Knowledge From Numbers?And People
Planning comes from people, not spreadsheets. Here's one manager's take on how human interaction can be more important than fancy figures.
In the back of one of my file cabinets is a stack of documents. Every now and again, as the need arises, one or more of these volumes is pulled out, dusted off, and a number, an observation, or some factoid is pulled out for inclusion in some new report I am working on.
What are these works? There's a couple of consultant reports, two major internal task force self studies—one with a rebuttal written by the previous management—a handful of business plans for new equipment acquisition and a half dozen other miscellaneous reports on this or that aspect of the department. The documents represent thousands of hours of work by dozens of people over the past dozen or so years. All in all, the pile of documents is about nine inches tall.
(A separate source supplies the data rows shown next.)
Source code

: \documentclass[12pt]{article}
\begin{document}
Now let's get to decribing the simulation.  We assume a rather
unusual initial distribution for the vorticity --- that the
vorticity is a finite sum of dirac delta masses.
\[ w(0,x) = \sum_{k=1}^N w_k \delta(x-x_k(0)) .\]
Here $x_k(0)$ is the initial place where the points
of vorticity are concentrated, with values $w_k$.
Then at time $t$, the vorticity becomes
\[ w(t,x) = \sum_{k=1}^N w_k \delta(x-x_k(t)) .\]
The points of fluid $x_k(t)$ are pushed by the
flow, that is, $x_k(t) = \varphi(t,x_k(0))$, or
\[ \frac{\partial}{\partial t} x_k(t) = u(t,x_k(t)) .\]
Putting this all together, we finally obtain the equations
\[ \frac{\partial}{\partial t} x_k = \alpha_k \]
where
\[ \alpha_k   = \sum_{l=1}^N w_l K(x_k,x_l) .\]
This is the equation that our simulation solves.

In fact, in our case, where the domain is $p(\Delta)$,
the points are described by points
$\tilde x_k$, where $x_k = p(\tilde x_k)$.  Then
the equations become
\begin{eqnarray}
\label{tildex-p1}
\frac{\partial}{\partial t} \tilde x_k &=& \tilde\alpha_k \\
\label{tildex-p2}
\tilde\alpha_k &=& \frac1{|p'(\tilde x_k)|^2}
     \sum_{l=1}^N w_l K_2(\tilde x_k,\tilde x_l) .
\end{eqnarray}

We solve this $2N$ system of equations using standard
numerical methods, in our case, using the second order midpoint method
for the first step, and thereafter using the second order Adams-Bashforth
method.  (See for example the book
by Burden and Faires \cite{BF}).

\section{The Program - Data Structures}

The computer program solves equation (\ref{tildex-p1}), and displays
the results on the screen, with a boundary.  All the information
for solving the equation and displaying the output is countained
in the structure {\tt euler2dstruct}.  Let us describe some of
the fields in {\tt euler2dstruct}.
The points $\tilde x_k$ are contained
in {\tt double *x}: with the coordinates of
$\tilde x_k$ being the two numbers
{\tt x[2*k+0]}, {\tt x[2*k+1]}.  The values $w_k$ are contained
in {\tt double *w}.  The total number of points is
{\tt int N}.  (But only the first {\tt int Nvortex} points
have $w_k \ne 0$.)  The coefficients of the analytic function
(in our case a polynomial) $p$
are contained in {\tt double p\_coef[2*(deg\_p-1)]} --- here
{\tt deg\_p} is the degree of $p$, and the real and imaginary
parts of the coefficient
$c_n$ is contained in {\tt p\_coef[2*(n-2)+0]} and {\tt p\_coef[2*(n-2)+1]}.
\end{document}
While the books' service as a reference source is invaluable, they have another, even better use that I occasionally put them to: dropping this stack of work on a table or desk and remarking,"Haven't we studied this issue to death?" makes a bold and dramatic statement.
This is not, I'll admit, an original tactic. Seems to me that some years ago there was a congressional inquiry on simplifying the tax code. Some bright staffer suggested that they display a copy of the entire federal tax code so that the good congressmen and women could see for themselves the size of the dragon they were dealing with. If I recall correctly, at some point during the hearings the table groaned, then crashed as it collapsed under the weight of the documents. I don't recall if it was discussed at that time whether the table had been sabotaged; it was a simpler, more trusting, time then.